TokenKind: the token type such as EQUALS, SLASH, or REGEX
TokenText (RawText): the textual representation, for example EQUALS ('='), SLASH ('/'), or REGEX ('/\.js$/g')
TokenValue: the decoded form of TokenText, where escape sequences (such as Unicode escapes) are resolved into the host language representation, e.g. Rust or Go String

Previously we looked at how different lexers treat TokenKind. Now we will see how various compilers handle TokenText and TokenValue.

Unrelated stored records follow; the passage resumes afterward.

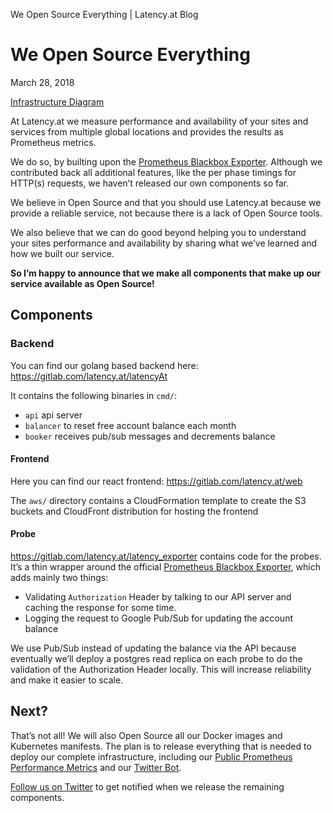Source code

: We Open Source Everything | Latency.at Blog

# We Open Source Everything

March 28, 2018

[Infrastructure Diagram](../_resources/cc19e14174606e6ebb93d63edf6b4142.bin)

At Latency.at we measure performance and availability of your sites and services from multiple global locations and provides the results as Prometheus metrics.

We do so, by builting upon the [Prometheus Blackbox Exporter](https://github.com/prometheus/blackbox_exporter). Although we contributed back all additional features, like the per phase timings for HTTP(s) requests, we haven’t released our own components so far.

We believe in Open Source and that you should use Latency.at because we provide a reliable service, not because there is a lack of Open Source tools.

We also believe that we can do good beyond helping you to understand your sites performance and availability by sharing what we’ve learned and how we built our service.

**So I’m happy to announce that we make all components that make up our service available as Open Source!**

## Components

### Backend

You can find our golang based backend here: https://gitlab.com/latency.at/latencyAt

It contains the following binaries in `cmd/`:

- `api` api server
- `balancer` to reset free account balance each month
- `booker` receives pub/sub messages and decrements balance

#### Frontend

Here you can find our react frontend: https://gitlab.com/latency.at/web

The `aws/` directory contains a CloudFormation template to create the S3 buckets and CloudFront distribution for hosting the frontend

#### Probe

https://gitlab.com/latency.at/latency_exporter contains code for the probes. It’s a thin wrapper around the official [Prometheus Blackbox Exporter](https://github.com/prometheus/blackbox_exporter), which adds mainly two things:

- Validating `Authorization` Header by talking to our API server and caching the response for some time.
- Logging the request to Google Pub/Sub for updating the account balance

We use Pub/Sub instead of updating the balance via the API because eventually we’ll deploy a postgres read replica on each probe to do the validation of the Authorization Header locally. This will increase reliability and make it easier to scale.

## Next?

That’s not all! We will also Open Source all our Docker images and Kubernetes manifests. The plan is to release everything that is needed to deploy our complete infrastructure, including our [Public Prometheus Performance Metrics](https://pub.latency.at/) and our [Twitter Bot](https://twitter.com/LatencyAt/status/951107120174379008).

[Follow us on Twitter](https://twitter.com/LatencyAt) to get notified when we release the remaining components.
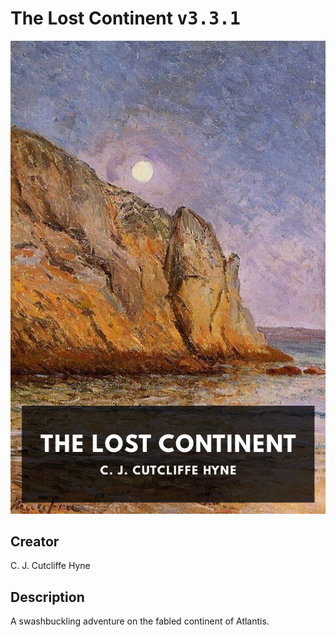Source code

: 
# The Lost Continent <kbd>v3.3.1</kbd>

<center>
  <img src="./cover-1024.jpg"/>
</center>

## Creator
C. J. Cutcliffe Hyne

## Description
A swashbuckling adventure on the fabled continent of Atlantis.
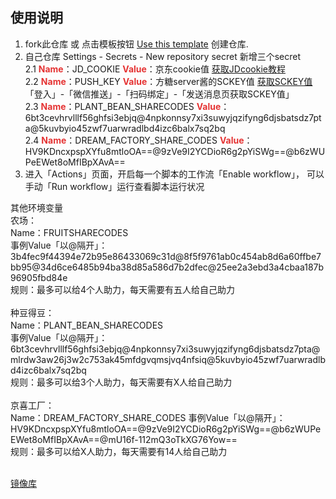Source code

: 
## 使用说明
1. fork此仓库
   或 点击模板按钮 [Use this template](https://github.com/DingChang90/jd/generate) 创建仓库.
2. 自己仓库 Settings - Secrets - New repository secret 新增三个secret <br> 
   2.1 <strong><span style="color:#E53333;">Name</span></strong>：JD_COOKIE               <strong><span style="color:#E53333;">Value</span></strong>：京东cookie值 [获取JDcookie教程](https://www.bilibili.com/read/cv7597205/)<br> 
   2.2 <strong><span style="color:#E53333;">Name</span></strong>：PUSH_KEY                <strong><span style="color:#E53333;">Value</span></strong>：方糖server酱的SCKEY值   [获取SCKEY值](http://sc.ftqq.com/3.version)  「登入」-「微信推送」-「扫码绑定」-「发送消息页获取SCKEY值」<br> 
   2.3 <strong><span style="color:#E53333;">Name</span></strong>：PLANT_BEAN_SHARECODES   <strong><span style="color:#E53333;">Value</span></strong>：6bt3cevhrvlllf56ghfsi3ebjq@4npkonnsy7xi3suwyjqzifyng6djsbatsdz7pta@5kuvbyio45zwf7uarwradlbd4izc6balx7sq2bq <br> 
   2.4 <strong><span style="color:#E53333;">Name</span></strong>：DREAM_FACTORY_SHARE_CODES <strong><span style="color:#E53333;">Value</span></strong>：HV9KDncxpspXYfu8mtloOA==@9zVe9I2YCDioR6g2pYiSWg==@b6zWUPeEWet8oMfIBpXAvA== <br> 
3. 进入「Actions」页面，开启每一个脚本的工作流「Enable workflow」，  可以手动「Run workflow」运行查看脚本运行状况

其他环境变量 <br> 
农场： <br> 
Name：FRUITSHARECODES  <br> 
事例Value「以@隔开」：3b4fec9f44394e72b95e86433069c31d@8f5f9761ab0c454ab8d6a60ffbe7bb95@34d6ce6485b94ba38d85a586d7b2dfec@25ee2a3ebd3a4cbaa187b96905fbd84e <br> 
规则：最多可以给4个人助力，每天需要有五人给自己助力 <br> 
<br> 
种豆得豆：<br> 
Name：PLANT_BEAN_SHARECODES<br>
事例Value「以@隔开」：6bt3cevhrvlllf56ghfsi3ebjq@4npkonnsy7xi3suwyjqzifyng6djsbatsdz7pta@mlrdw3aw26j3w2c753ak45mfdgvqmsjvq4nfsiq@5kuvbyio45zwf7uarwradlbd4izc6balx7sq2bq<br> 
规则：最多可以给3个人助力，每天需要有X人给自己助力 <br> 
 <br> 
 京喜工厂： <br> 
 Name：DREAM_FACTORY_SHARE_CODES
事例Value「以@隔开」：HV9KDncxpspXYfu8mtloOA==@9zVe9I2YCDioR6g2pYiSWg==@b6zWUPeEWet8oMfIBpXAvA==@mU16f-112mQ3oTkXG76Yow==<br> 
 规则：最多可以给X人助力，每天需要有14人给自己助力<br> 
 <br> 
 

[镜像库](https://github.com/zdrka/jd_scripts_mirror)
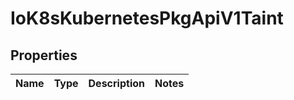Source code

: 
# IoK8sKubernetesPkgApiV1Taint

## Properties
Name | Type | Description | Notes
------------ | ------------- | ------------- | -------------



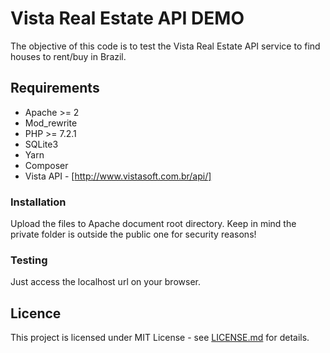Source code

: # Vista Real Estate API DEMO

The objective of this code is to test the Vista Real Estate API service to find houses to rent/buy in Brazil. 

## Requirements

* Apache >= 2 
* Mod_rewrite
* PHP >= 7.2.1
* SQLite3
* Yarn 
* Composer
* Vista API - [http://www.vistasoft.com.br/api/]

### Installation

Upload the files to Apache document root directory. Keep in mind the private folder is outside the public one for security 
reasons!

### Testing

Just access the localhost url on your browser.

## Licence

This project is licensed under MIT License - see [LICENSE.md](LICENSE.md) for details.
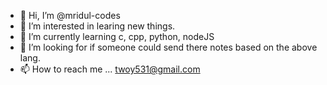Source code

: - 👋 Hi, I’m @mridul-codes
- 👀 I’m interested in learing new things.
- 🌱 I’m currently learning c, cpp, python, nodeJS
- 💞️ I’m looking for if someone could send there notes based on the above lang.
- 📫 How to reach me ... twoy531@gmail.com

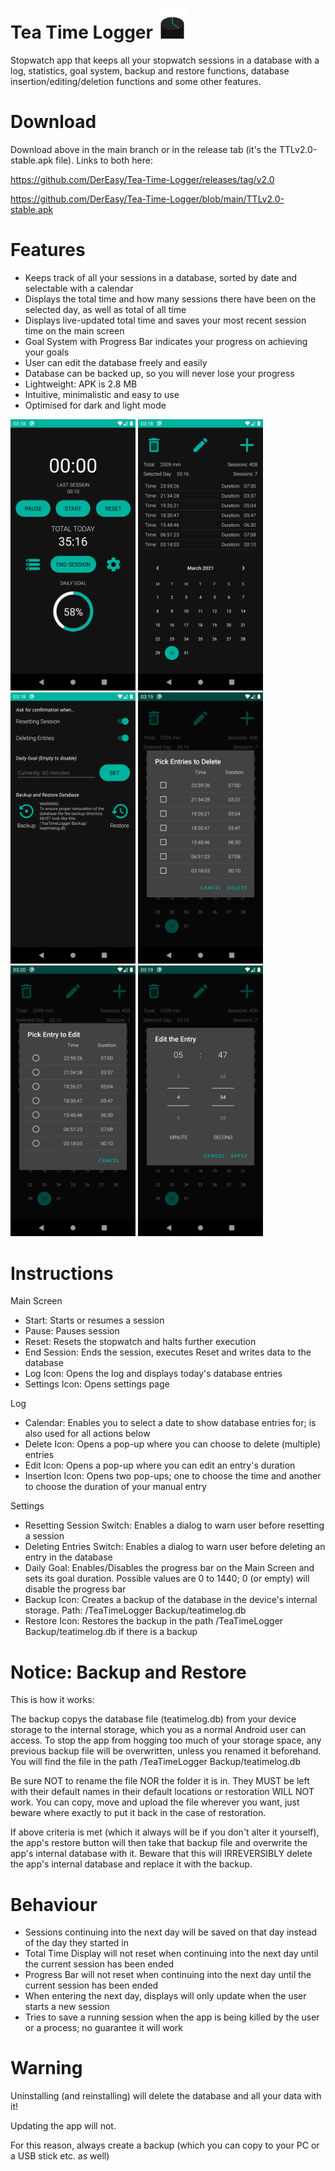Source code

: # Tea Time Logger <img src="https://github.com/DerEasy/Tea-Time-Logger/blob/main/Images/Icons/App%20Icon%20Vector%20Graphic.svg" width="48">
Stopwatch app that keeps all your stopwatch sessions in a database with a log, statistics, goal system, backup and restore functions, database insertion/editing/deletion functions and some other features.


# Download
Download above in the main branch or in the release tab (it's the TTLv2.0-stable.apk file). Links to both here:

https://github.com/DerEasy/Tea-Time-Logger/releases/tag/v2.0

https://github.com/DerEasy/Tea-Time-Logger/blob/main/TTLv2.0-stable.apk



# Features
- Keeps track of all your sessions in a database, sorted by date and selectable with a calendar
- Displays the total time and how many sessions there have been on the selected day, as well as total of all time
- Displays live-updated total time and saves your most recent session time on the main screen
- Goal System with Progress Bar indicates your progress on achieving your goals
- User can edit the database freely and easily
- Database can be backed up, so you will never lose your progress
- Lightweight: APK is 2.8 MB
- Intuitive, minimalistic and easy to use
- Optimised for dark and light mode

<img src="https://github.com/DerEasy/Tea-Time-Logger/blob/main/Images/Screenshots/Main.png" width="200"> <img src="https://github.com/DerEasy/Tea-Time-Logger/blob/main/Images/Screenshots/Log.png" width="200"> <img src="https://github.com/DerEasy/Tea-Time-Logger/blob/main/Images/Screenshots/Settings.png" width="200"> <img src="https://github.com/DerEasy/Tea-Time-Logger/blob/main/Images/Screenshots/DeletePicker.png" width="200"> <img src="https://github.com/DerEasy/Tea-Time-Logger/blob/main/Images/Screenshots/EditPicker.png" width="200"> <img src="https://github.com/DerEasy/Tea-Time-Logger/blob/main/Images/Screenshots/EditDialog.png" width="200">



# Instructions
Main Screen
- Start: Starts or resumes a session
- Pause: Pauses session
- Reset: Resets the stopwatch and halts further execution
- End Session: Ends the session, executes Reset and writes data to the database
- Log Icon: Opens the log and displays today's database entries
- Settings Icon: Opens settings page

Log
- Calendar: Enables you to select a date to show database entries for; is also used for all actions below
- Delete Icon: Opens a pop-up where you can choose to delete (multiple) entries
- Edit Icon: Opens a pop-up where you can edit an entry's duration
- Insertion Icon: Opens two pop-ups; one to choose the time and another to choose the duration of your manual entry

Settings
- Resetting Session Switch: Enables a dialog to warn user before resetting a session
- Deleting Entries Switch: Enables a dialog to warn user before deleting an entry in the database
- Daily Goal: Enables/Disables the progress bar on the Main Screen and sets its goal duration. Possible values are 0 to 1440; 0 (or empty) will disable the progress bar
- Backup Icon: Creates a backup of the database in the device's internal storage. Path: /TeaTimeLogger Backup/teatimelog.db
- Restore Icon: Restores the backup in the path /TeaTimeLogger Backup/teatimelog.db if there is a backup


# Notice: Backup and Restore
This is how it works:

The backup copys the database file (teatimelog.db) from your device storage to the internal storage, which you as a normal Android user can access. To stop the app from hogging too much of your storage space, any previous backup file will be overwritten, unless you renamed it beforehand. You will find the file in the path /TeaTimeLogger Backup/teatimelog.db

Be sure NOT to rename the file NOR the folder it is in. They MUST be left with their default names in their default locations or restoration WILL NOT work. You can copy, move and upload the file wherever you want, just beware where exactly to put it back in the case of restoration.

If above criteria is met (which it always will be if you don't alter it yourself), the app's restore button will then take that backup file and overwrite the app's internal database with it. Beware that this will IRREVERSIBLY delete the app's internal database and replace it with the backup.

# Behaviour
- Sessions continuing into the next day will be saved on that day instead of the day they started in
- Total Time Display will not reset when continuing into the next day until the current session has been ended
- Progress Bar will not reset when continuing into the next day until the current session has been ended
- When entering the next day, displays will only update when the user starts a new session
- Tries to save a running session when the app is being killed by the user or a process; no guarantee it will work


# Warning
Uninstalling (and reinstalling) will delete the database and all your data with it!

Updating the app will not.

For this reason, always create a backup (which you can copy to your PC or a USB stick etc. as well)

It just so happens that Rspack recently ran into two categories of TokenValue bugs (the last three issues fall into the same bucket):

The first challenge with TokenValue is how to store it. JavaScript strings use UTF-16, whereas Rust and Go use UTF-8 (UTF-8 was in fact invented by one of Go's creators). Translating between the two encodings introduces format conversion issues. Before we dive deeper, we need to clarify a few core concepts about strings.

Byte, Char, and String

These three notions describe strings from different angles:

String: loosely speaking, a string is a sequence of characters. (This is a simplification—different languages have different expectations. Some treat strings as arbitrary byte streams. Here we follow the "sequence of characters" interpretation.)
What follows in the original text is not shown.